Fig. 1. ACSL3 is overexpressed in human PDAC.

(A) mRNA levels of ACSL3 in patient healthy tissue, primary PDAC, and PDAC metastasis from the subset GSE71729. Healthy pancreatic tissue: n = 46 patients, primary PDAC: n = 145 patients, and PDAC metastasis: n = 61 patients. Data are represented as box (Whisker’s) plot. Dots evidence outliers according to Tukey’s method. (B) mRNA levels of ACSL3 in patient primary PDAC and matched adjacent healthy tissue from the subset GSE62452 (n = 60). Data are expressed as entire numbers normalized by global average. (C) Representative IHC staining for ACSL3 (top) and extracellular matrix deposition marker with Masson trichrome (blue, bottom) of a human TMA showing primary healthy tissue, PanIN, and primary PDAC. Scale bars, 50 μm. (D) ACSL3 IHC quantification (H-score) of TMA comparing PDAC and adjacent healthy tissue (n = 50 samples).

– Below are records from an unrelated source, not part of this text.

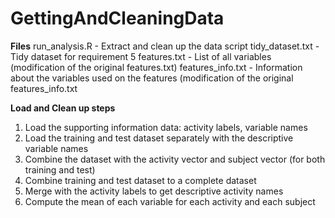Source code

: GettingAndCleaningData
======================

**Files**
run_analysis.R - Extract and clean up the data script
tidy_dataset.txt - Tidy dataset for requirement 5
features.txt - List of all variables (modification of the original features.txt)
features_info.txt - Information about the variables used on the features (modification of the original features_info.txt

**Load and Clean up steps**
1. Load the supporting information data: activity labels, variable names
2. Load the training and test dataset separately with the descriptive variable names
3. Combine the dataset with the activity vector and subject vector (for both training and test)
4. Combine training and test dataset to a complete dataset
5. Merge with the activity labels to get descriptive activity names
6. Compute the mean of each variable for each activity and each subject

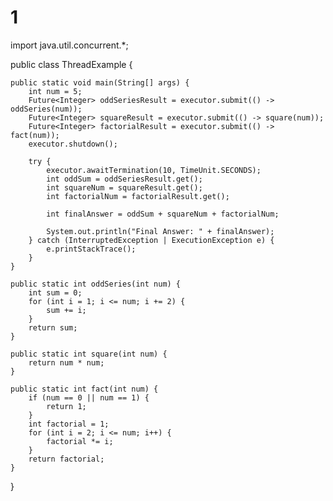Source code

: # 1

import java.util.concurrent.*;

public class ThreadExample {

    public static void main(String[] args) {
        int num = 5; 
        Future<Integer> oddSeriesResult = executor.submit(() -> oddSeries(num));
        Future<Integer> squareResult = executor.submit(() -> square(num));
        Future<Integer> factorialResult = executor.submit(() -> fact(num));
        executor.shutdown();

        try {
            executor.awaitTermination(10, TimeUnit.SECONDS);
            int oddSum = oddSeriesResult.get();
            int squareNum = squareResult.get();
            int factorialNum = factorialResult.get();

            int finalAnswer = oddSum + squareNum + factorialNum;

            System.out.println("Final Answer: " + finalAnswer);
        } catch (InterruptedException | ExecutionException e) {
            e.printStackTrace();
        }
    }

    public static int oddSeries(int num) {
        int sum = 0;
        for (int i = 1; i <= num; i += 2) {
            sum += i;
        }
        return sum;
    }

    public static int square(int num) {
        return num * num;
    }

    public static int fact(int num) {
        if (num == 0 || num == 1) {
            return 1;
        }
        int factorial = 1;
        for (int i = 2; i <= num; i++) {
            factorial *= i;
        }
        return factorial;
    }
}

We considered an H-score of less than 100, from 100 to 200, and above 201 having a low, intermediate, or high staining intensity, respectively. (E) Stratification of the patients by tumor grade from (D). Healthy tissue, n = 50 samples; grade I, n = 5 samples; grade II, n = 23 samples; grade III, n = 22 samples. (F) Immunoblot for ACSL3, total RAS, and glyceraldehyde-3-phosphate dehydrogenase (GAPDH) of five human patient-derived tumor samples and matched adjacent healthy tissue. (G) Correlation between ACSL3 and Masson trichrome staining of TMA from (C) and (D). Samples are divided in low, intermediate, and high ACSL3 staining. We considered an H-score of less than 100, from 100 to 200, and above 201 having a low, intermediate, or high staining intensity, respectively. Error bars represent mean ± SD; statistical analysis was performed using one-way ANOVA. *P < 0.05, **P < 0.01, ***P < 0.001, and ****P < 0.0001.